Source material:
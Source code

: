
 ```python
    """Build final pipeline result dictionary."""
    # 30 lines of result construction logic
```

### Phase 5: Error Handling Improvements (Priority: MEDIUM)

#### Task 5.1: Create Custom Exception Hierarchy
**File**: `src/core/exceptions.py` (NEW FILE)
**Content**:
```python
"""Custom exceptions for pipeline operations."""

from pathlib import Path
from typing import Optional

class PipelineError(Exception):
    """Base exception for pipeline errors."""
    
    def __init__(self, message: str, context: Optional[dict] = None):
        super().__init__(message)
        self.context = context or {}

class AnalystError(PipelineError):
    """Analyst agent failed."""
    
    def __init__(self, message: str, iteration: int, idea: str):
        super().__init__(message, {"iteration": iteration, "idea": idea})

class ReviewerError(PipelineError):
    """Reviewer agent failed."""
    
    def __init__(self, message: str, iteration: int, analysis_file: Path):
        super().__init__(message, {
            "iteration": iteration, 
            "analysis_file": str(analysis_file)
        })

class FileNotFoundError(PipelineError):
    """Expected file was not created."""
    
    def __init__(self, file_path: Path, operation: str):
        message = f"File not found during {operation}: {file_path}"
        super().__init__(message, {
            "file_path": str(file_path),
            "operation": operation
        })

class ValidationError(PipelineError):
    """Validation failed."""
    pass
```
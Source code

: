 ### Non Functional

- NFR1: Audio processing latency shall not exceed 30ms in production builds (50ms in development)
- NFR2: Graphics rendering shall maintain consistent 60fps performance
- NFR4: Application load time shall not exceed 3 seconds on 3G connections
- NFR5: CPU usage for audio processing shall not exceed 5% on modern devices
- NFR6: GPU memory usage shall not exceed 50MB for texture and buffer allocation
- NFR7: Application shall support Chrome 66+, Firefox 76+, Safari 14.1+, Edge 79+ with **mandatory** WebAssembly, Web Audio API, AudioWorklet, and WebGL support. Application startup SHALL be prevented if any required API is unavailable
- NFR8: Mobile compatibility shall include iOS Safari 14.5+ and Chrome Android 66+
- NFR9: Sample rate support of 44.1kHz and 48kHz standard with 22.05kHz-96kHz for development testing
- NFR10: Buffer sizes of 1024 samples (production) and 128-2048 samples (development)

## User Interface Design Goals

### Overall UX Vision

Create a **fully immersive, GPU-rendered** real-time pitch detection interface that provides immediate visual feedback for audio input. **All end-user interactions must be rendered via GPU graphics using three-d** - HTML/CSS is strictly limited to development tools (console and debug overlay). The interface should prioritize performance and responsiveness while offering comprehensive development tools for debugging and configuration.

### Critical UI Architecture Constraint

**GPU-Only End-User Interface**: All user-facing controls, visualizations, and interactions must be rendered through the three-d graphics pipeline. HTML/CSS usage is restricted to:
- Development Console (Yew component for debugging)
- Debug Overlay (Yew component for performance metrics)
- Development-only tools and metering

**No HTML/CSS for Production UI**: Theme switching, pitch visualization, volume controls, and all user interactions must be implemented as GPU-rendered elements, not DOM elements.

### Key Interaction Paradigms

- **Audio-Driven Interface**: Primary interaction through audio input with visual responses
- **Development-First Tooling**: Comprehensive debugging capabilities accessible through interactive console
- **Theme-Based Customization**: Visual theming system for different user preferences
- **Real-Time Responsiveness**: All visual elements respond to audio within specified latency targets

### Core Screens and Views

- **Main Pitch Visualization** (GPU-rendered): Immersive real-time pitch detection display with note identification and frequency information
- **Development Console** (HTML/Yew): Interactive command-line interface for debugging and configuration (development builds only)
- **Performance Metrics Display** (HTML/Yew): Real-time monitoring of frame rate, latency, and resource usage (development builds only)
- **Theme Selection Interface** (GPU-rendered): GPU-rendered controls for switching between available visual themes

Exercise details: Only the lines from the beginning of the material to the line containing "#### Task 5.1: Create" should be echoed, verbatim and in full.

Exercise result:
Source code

:
 ```python
    """Build final pipeline result dictionary."""
    # 30 lines of result construction logic
```

### Phase 5: Error Handling Improvements (Priority: MEDIUM)

#### Task 5.1: Create Custom Exception Hierarchy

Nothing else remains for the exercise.